Fri 3 Aug - Die Huiskonsert Teater (20:00)
45 Hazelwood Rd, Hazelwood Pretoria
R50 (please book)
The R50 price tag includes Trouvrou's (lit. trans. the woman you're going to marry) very nutritious soup and baking. So we play you good music AND look after your diet! Seating is limited and available by prebooking ONLY so please book with Natasha at 082 411 6568.
Sat 4 Aug - Canned Applause Records (14:00)
Mellville, JHB
Free afternoon gig at the best record store in the country.
Sat4 Aug - Back 2Basix (20:00)
c/o Kingsway & Lancaster Rd, Westdene, JHB
R40
Mammoth quadruple bill of leftfield acoustic music with Ella Joyce Buckley, Deep Fried Man and Ampersand .
Ella Joyce Buckley's elegaic ballads follow dreamlike narratives
around sublime labyrinths woven out of piano, guitar and zither. She
describes her music as 'seasonal', but her songs and voice have a
peaceful and transportative capacity to entrance one beyond this schism.
Fans of Joanna Newsom and Marissa Nadler, or just about anyone, for
that matter, will find much to love in her spacious songcraft .
Righard Kapp's exploratory strategies have ranged from understatement
(on the collection of abstract guitar pieces, 'Traces') to
monumentality (on the abrasive foray into feedback drone territory on
the collaborative album with Gareth Dawson, 'PUIN'), but have
remained consistently oblique and surprising. Recent material has him
exploring the textural possibilities of the acoustic guitar, and
using these as a backdrop for impressionistic and knowingly
sentimental guitar pieces.
Ampersand looks disturbingly like a young Keith Richards, but his
music is as far removed from stadium-filling nostalgia rock as can be
imagined – perhaps mapping out an alternative destiny for the
superstar guitarslinger as a skuzzy outsider singer. Ampersand is
launching his terrific cd-r "This is not a Drill", which is lo-est-of-
fi acoustic fuzz that is by turns haunting and hilarious, but
consistently, alarmingly brilliant, and also features the best use of
a tuba/drum machine ensemble yet heard in this country. Think John
Frusciante's solo albums meets Ariel Pink's Haunted Graffiti.

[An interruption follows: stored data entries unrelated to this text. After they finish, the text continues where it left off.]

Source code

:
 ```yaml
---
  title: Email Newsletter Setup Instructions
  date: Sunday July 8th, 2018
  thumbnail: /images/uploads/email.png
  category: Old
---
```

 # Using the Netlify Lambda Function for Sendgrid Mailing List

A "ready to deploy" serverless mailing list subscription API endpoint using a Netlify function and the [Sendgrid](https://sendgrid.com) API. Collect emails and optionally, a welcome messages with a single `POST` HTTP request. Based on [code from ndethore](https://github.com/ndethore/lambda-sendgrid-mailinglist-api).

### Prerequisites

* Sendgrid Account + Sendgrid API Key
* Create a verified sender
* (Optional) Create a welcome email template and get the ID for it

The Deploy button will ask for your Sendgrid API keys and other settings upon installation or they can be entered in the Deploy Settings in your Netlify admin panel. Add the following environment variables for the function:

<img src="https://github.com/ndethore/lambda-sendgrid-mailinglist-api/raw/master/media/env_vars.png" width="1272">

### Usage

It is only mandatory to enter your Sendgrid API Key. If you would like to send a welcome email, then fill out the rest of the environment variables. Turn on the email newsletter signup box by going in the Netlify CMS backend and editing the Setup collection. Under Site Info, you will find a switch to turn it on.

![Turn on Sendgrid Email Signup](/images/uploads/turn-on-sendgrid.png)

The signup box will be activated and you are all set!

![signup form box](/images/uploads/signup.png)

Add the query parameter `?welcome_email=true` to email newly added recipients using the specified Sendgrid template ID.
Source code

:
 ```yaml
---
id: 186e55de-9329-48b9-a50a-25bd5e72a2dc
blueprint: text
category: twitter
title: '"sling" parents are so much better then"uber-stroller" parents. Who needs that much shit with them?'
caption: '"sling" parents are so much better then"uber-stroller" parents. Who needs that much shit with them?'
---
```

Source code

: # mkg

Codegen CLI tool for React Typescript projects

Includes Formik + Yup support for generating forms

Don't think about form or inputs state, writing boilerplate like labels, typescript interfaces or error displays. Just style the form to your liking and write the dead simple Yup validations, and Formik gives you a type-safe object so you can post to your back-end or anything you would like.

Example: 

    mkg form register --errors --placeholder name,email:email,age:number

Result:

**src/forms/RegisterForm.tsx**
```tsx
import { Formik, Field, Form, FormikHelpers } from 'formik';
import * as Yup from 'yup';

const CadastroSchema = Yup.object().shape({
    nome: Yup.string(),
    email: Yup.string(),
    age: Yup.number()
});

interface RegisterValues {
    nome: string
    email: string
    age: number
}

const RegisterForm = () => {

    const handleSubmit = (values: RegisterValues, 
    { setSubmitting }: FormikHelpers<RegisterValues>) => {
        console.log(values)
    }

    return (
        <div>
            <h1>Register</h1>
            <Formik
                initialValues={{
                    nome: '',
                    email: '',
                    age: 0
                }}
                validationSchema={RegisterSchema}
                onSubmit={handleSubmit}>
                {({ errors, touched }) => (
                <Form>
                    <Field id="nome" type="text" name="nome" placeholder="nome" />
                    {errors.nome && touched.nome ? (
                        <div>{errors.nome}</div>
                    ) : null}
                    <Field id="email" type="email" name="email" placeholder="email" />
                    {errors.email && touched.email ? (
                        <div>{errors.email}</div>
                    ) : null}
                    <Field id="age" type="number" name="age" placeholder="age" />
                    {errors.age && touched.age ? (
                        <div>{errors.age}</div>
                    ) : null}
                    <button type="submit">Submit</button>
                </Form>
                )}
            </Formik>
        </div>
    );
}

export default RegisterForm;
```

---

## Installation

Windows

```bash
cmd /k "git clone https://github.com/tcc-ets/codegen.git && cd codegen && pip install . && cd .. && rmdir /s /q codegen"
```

Deep Fried Man writes folk songs for the mall generation. These
songs are infused with bits of blues, soul, rock, hip-hop and
nihilism. Deep Fried Man is pissed off because people kill each other
so much and because the world is a stupid place, where there's
never anything good on TV. But mainly, Deep Fried Man is pissed
off because his relationships never work out. Deep Fried Man
channels all of these frustrations into songs which combine raw
emotions with sharply observed satirical commentary. His lyrics are
cynical, but not depressing. They are way more likely to make you
laugh than cry. They are about sex, drugs, violent crime, pain,
rejection and apathy… You know, the usual. Deep Fried Man has a
lot to vent about, and even if you disagree with his lyrics you will
listen.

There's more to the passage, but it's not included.